• **Task directions**: Scan the material below and copy every line holding the word "includegraphics".

• **Exercise input**:
○ ○ ○ ○ ○

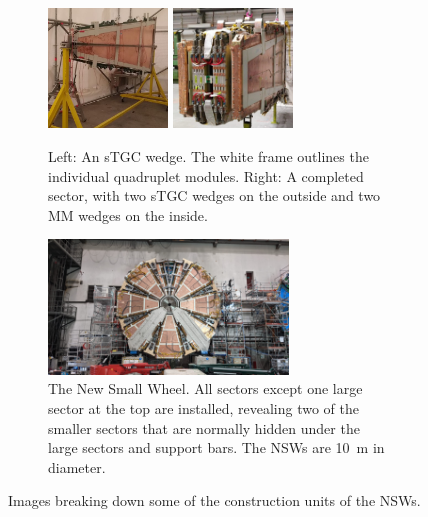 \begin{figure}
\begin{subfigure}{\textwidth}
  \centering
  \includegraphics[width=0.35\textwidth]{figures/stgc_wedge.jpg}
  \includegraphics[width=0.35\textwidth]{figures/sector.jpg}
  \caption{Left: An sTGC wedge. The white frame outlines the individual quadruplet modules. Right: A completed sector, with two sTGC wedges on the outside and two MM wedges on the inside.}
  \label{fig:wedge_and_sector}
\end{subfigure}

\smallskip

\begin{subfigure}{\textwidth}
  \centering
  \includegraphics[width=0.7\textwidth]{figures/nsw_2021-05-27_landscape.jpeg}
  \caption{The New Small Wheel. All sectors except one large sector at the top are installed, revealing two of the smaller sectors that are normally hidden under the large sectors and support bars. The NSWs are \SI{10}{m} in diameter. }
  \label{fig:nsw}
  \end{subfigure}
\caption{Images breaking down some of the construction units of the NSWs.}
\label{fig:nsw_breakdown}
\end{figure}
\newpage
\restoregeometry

○ ○ ○ ○ ○

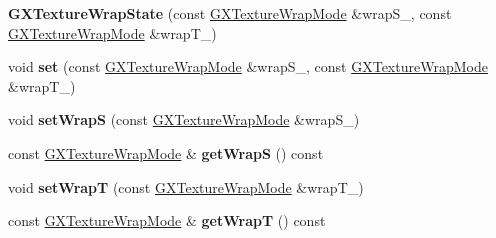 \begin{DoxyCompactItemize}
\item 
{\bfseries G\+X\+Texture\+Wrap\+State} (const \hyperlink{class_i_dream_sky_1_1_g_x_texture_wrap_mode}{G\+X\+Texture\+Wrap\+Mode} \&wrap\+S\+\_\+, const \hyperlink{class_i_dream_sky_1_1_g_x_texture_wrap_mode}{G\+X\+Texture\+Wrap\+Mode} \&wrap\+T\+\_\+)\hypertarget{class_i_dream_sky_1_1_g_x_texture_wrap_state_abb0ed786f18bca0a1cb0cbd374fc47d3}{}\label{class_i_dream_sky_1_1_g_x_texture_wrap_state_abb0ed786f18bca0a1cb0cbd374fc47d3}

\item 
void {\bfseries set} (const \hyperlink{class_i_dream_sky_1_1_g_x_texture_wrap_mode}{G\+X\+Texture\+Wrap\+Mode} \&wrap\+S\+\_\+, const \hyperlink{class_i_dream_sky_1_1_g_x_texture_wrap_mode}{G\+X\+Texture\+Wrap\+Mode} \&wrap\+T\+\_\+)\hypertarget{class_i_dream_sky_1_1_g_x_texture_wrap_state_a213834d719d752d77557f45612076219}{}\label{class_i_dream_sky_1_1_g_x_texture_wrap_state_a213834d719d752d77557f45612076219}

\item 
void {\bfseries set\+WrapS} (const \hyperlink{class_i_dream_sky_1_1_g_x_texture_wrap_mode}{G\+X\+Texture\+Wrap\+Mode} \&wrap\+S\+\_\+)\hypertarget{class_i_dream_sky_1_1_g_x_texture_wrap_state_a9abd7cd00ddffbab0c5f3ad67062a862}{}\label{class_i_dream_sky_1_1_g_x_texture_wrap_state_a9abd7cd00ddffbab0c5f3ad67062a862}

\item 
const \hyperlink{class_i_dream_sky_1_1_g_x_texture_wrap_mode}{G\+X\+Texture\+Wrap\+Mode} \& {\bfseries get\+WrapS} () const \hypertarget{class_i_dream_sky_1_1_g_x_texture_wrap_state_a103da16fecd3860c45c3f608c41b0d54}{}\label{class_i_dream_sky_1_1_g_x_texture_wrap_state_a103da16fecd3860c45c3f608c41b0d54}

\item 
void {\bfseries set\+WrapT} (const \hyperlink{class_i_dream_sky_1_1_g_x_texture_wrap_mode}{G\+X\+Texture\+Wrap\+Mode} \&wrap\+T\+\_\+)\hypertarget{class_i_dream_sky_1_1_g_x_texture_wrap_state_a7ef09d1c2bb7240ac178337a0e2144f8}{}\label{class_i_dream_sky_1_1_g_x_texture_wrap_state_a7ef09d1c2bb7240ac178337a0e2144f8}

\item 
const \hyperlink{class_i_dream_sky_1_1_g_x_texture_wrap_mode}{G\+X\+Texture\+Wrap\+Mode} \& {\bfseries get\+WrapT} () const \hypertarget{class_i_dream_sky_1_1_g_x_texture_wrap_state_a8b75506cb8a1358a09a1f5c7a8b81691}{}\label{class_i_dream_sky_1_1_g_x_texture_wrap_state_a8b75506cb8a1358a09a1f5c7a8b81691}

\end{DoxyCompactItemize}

○ ○ ○ ○ ○

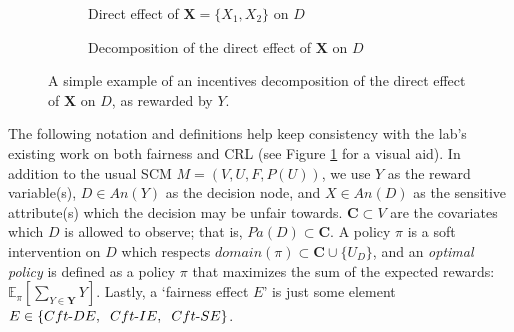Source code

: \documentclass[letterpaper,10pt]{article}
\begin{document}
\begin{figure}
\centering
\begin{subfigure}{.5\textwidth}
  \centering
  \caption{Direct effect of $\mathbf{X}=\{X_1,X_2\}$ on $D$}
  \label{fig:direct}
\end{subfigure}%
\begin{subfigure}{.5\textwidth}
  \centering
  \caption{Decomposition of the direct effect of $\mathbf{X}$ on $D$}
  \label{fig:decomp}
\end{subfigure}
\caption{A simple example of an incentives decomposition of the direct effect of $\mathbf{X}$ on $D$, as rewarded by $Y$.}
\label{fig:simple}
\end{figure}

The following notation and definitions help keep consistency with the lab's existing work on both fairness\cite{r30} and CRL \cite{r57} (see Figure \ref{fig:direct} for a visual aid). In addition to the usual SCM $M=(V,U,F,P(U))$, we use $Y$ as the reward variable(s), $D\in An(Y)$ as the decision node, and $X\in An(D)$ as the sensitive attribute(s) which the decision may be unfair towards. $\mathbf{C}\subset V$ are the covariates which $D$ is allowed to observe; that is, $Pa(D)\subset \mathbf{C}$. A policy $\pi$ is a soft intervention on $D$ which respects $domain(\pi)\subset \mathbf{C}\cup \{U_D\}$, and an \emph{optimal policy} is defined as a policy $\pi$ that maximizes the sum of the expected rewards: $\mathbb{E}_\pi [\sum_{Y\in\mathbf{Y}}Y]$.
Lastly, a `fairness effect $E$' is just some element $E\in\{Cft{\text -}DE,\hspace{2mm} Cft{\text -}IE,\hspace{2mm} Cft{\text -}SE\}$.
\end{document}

○ ○ ○ ○ ○

• **Result below**:
  \includegraphics[width=0.35\textwidth]{figures/stgc_wedge.jpg}
  \includegraphics[width=0.35\textwidth]{figures/sector.jpg}
  \includegraphics[width=0.7\textwidth]{figures/nsw_2021-05-27_landscape.jpeg}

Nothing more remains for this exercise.